Bicara inovasi tak terlepas dari UU SISNAS IPTEK yang menyebutkan bahwa peran lembaga pengkajian dan penerapan seperti BPPT bertanggung jawab untuk menguasai teknologi, menghasilkan inovasi serta menjamin keberhasilan penerapannya. Guna mewujudkan hal tersebut, dibutuhkan kolaborasi dan juga konsolidasi antar lembaga dalam ekosistem inovasi yang handal dan produktif.
“Fokus diskusi ini adalah menentukan program dan kegiatan yang menjadi prioritas, sehingga dari pihak Kementerian Pendidikan, Kebudayaan, Riset dan Teknologi (Mendikbudristek) terutama universitas dapat mendukung dan melayani untuk mensuskseskan dan mengakselerasi program terkait riset inovasi”, jelas Mendikbudristek, Nadiem Makarim saat membuka diskusi Membangun Kolaborasi untuk Peningkatan Riset dan Inovasi Perguruan Tinggi bersama Kepala BRIN dan Kepala BPPT serta Kepala LPNK lain (7/5).
Lebih lanjut ujar Nadim, pihaknya tentu ingin memastikan lembaga riset sukses dari sisi kebutuhan perguruan tinggi melalui kolaborasi yang erat.

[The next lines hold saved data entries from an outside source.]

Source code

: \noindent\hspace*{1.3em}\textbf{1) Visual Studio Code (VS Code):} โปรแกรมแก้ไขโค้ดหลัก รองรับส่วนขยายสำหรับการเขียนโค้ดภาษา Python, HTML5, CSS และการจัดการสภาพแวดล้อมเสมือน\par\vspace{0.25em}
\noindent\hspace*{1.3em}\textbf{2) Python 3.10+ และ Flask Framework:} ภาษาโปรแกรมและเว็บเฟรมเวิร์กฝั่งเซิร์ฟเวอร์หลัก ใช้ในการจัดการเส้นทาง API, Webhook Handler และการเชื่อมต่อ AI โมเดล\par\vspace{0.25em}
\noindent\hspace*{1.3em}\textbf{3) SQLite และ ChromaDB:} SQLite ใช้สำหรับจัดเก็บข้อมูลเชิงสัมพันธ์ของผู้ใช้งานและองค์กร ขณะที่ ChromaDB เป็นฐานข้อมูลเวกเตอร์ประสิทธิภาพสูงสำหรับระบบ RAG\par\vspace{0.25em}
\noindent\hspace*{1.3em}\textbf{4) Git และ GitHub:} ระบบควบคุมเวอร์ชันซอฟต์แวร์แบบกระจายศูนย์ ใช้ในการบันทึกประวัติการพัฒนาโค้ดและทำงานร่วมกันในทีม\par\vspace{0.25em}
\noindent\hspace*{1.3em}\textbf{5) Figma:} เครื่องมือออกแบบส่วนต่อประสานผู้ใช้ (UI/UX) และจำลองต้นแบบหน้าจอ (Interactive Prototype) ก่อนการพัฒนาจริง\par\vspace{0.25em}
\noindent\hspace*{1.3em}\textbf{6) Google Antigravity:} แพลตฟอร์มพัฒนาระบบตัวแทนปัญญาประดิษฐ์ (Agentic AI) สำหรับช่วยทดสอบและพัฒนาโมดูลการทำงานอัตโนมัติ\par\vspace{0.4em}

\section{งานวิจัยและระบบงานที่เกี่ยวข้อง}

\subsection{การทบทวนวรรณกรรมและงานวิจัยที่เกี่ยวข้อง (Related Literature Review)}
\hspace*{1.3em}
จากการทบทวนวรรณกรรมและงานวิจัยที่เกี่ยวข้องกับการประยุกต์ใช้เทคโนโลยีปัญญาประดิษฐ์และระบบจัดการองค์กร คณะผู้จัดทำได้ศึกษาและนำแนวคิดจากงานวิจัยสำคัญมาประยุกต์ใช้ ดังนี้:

Senada dengan Nadiem, Kepala BPPT Hammam Riza menyampaikan bahwa semangat kolaborasi membangun ekosistem inovasi dengan perguruan tinggi sudah ada sejak lama. "Terutama dalam membangun ekosistem inovasi yang melibatkan multihelix, bekerja sama menghasilkan produk dari hulu hingga hilir, produk untuk substitusi impor, produk yang memberikan nilai tambah bagi Sumber Daya Alam (SDA) serta produk yang menguatkan daya saing bangsa," ungkap Hammam.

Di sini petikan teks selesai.